● **Given records**
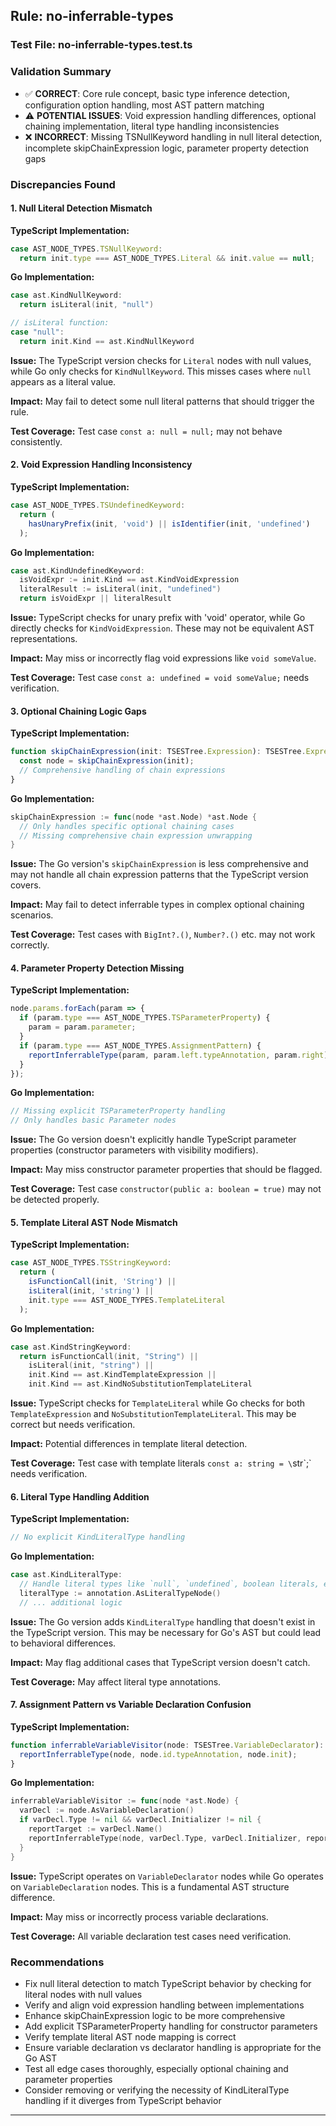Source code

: ## Rule: no-inferrable-types

### Test File: no-inferrable-types.test.ts

### Validation Summary
- ✅ **CORRECT**: Core rule concept, basic type inference detection, configuration option handling, most AST pattern matching
- ⚠️ **POTENTIAL ISSUES**: Void expression handling differences, optional chaining implementation, literal type handling inconsistencies
- ❌ **INCORRECT**: Missing TSNullKeyword handling in null literal detection, incomplete skipChainExpression logic, parameter property detection gaps

### Discrepancies Found

#### 1. Null Literal Detection Mismatch
**TypeScript Implementation:**
```typescript
case AST_NODE_TYPES.TSNullKeyword:
  return init.type === AST_NODE_TYPES.Literal && init.value == null;
```

**Go Implementation:**
```go
case ast.KindNullKeyword:
  return isLiteral(init, "null")

// isLiteral function:
case "null":
  return init.Kind == ast.KindNullKeyword
```

**Issue:** The TypeScript version checks for `Literal` nodes with null values, while Go only checks for `KindNullKeyword`. This misses cases where `null` appears as a literal value.

**Impact:** May fail to detect some null literal patterns that should trigger the rule.

**Test Coverage:** Test case `const a: null = null;` may not behave consistently.

#### 2. Void Expression Handling Inconsistency
**TypeScript Implementation:**
```typescript
case AST_NODE_TYPES.TSUndefinedKeyword:
  return (
    hasUnaryPrefix(init, 'void') || isIdentifier(init, 'undefined')
  );
```

**Go Implementation:**
```go
case ast.KindUndefinedKeyword:
  isVoidExpr := init.Kind == ast.KindVoidExpression
  literalResult := isLiteral(init, "undefined")
  return isVoidExpr || literalResult
```

**Issue:** TypeScript checks for unary prefix with 'void' operator, while Go directly checks for `KindVoidExpression`. These may not be equivalent AST representations.

**Impact:** May miss or incorrectly flag void expressions like `void someValue`.

**Test Coverage:** Test case `const a: undefined = void someValue;` needs verification.

#### 3. Optional Chaining Logic Gaps
**TypeScript Implementation:**
```typescript
function skipChainExpression(init: TSESTree.Expression): TSESTree.Expression {
  const node = skipChainExpression(init);
  // Comprehensive handling of chain expressions
}
```

**Go Implementation:**
```go
skipChainExpression := func(node *ast.Node) *ast.Node {
  // Only handles specific optional chaining cases
  // Missing comprehensive chain expression unwrapping
}
```

**Issue:** The Go version's `skipChainExpression` is less comprehensive and may not handle all chain expression patterns that the TypeScript version covers.

**Impact:** May fail to detect inferrable types in complex optional chaining scenarios.

**Test Coverage:** Test cases with `BigInt?.()`, `Number?.()` etc. may not work correctly.

#### 4. Parameter Property Detection Missing
**TypeScript Implementation:**
```typescript
node.params.forEach(param => {
  if (param.type === AST_NODE_TYPES.TSParameterProperty) {
    param = param.parameter;
  }
  if (param.type === AST_NODE_TYPES.AssignmentPattern) {
    reportInferrableType(param, param.left.typeAnnotation, param.right);
  }
});
```

**Go Implementation:**
```go
// Missing explicit TSParameterProperty handling
// Only handles basic Parameter nodes
```

**Issue:** The Go version doesn't explicitly handle TypeScript parameter properties (constructor parameters with visibility modifiers).

**Impact:** May miss constructor parameter properties that should be flagged.

**Test Coverage:** Test case `constructor(public a: boolean = true)` may not be detected properly.

#### 5. Template Literal AST Node Mismatch
**TypeScript Implementation:**
```typescript
case AST_NODE_TYPES.TSStringKeyword:
  return (
    isFunctionCall(init, 'String') ||
    isLiteral(init, 'string') ||
    init.type === AST_NODE_TYPES.TemplateLiteral
  );
```

**Go Implementation:**
```go
case ast.KindStringKeyword:
  return isFunctionCall(init, "String") ||
    isLiteral(init, "string") ||
    init.Kind == ast.KindTemplateExpression ||
    init.Kind == ast.KindNoSubstitutionTemplateLiteral
```

**Issue:** TypeScript checks for `TemplateLiteral` while Go checks for both `TemplateExpression` and `NoSubstitutionTemplateLiteral`. This may be correct but needs verification.

**Impact:** Potential differences in template literal detection.

**Test Coverage:** Test case with template literals `const a: string = \`str\`;` needs verification.

#### 6. Literal Type Handling Addition
**TypeScript Implementation:**
```typescript
// No explicit KindLiteralType handling
```

**Go Implementation:**
```go
case ast.KindLiteralType:
  // Handle literal types like `null`, `undefined`, boolean literals, etc.
  literalType := annotation.AsLiteralTypeNode()
  // ... additional logic
```

**Issue:** The Go version adds `KindLiteralType` handling that doesn't exist in the TypeScript version. This may be necessary for Go's AST but could lead to behavioral differences.

**Impact:** May flag additional cases that TypeScript version doesn't catch.

**Test Coverage:** May affect literal type annotations.

#### 7. Assignment Pattern vs Variable Declaration Confusion
**TypeScript Implementation:**
```typescript
function inferrableVariableVisitor(node: TSESTree.VariableDeclarator): void {
  reportInferrableType(node, node.id.typeAnnotation, node.init);
}
```

**Go Implementation:**
```go
inferrableVariableVisitor := func(node *ast.Node) {
  varDecl := node.AsVariableDeclaration()
  if varDecl.Type != nil && varDecl.Initializer != nil {
    reportTarget := varDecl.Name()
    reportInferrableType(node, varDecl.Type, varDecl.Initializer, reportTarget.AsNode())
  }
}
```

**Issue:** TypeScript operates on `VariableDeclarator` nodes while Go operates on `VariableDeclaration` nodes. This is a fundamental AST structure difference.

**Impact:** May miss or incorrectly process variable declarations.

**Test Coverage:** All variable declaration test cases need verification.

### Recommendations
- Fix null literal detection to match TypeScript behavior by checking for literal nodes with null values
- Verify and align void expression handling between implementations
- Enhance skipChainExpression logic to be more comprehensive
- Add explicit TSParameterProperty handling for constructor parameters
- Verify template literal AST node mapping is correct
- Ensure variable declaration vs declarator handling is appropriate for the Go AST
- Test all edge cases thoroughly, especially optional chaining and parameter properties
- Consider removing or verifying the necessity of KindLiteralType handling if it diverges from TypeScript behavior

---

● **Work to be completed**
In how many lines of the material above does the word "TSESTree" occur? Give the number and no other text.

● **Written answer**
2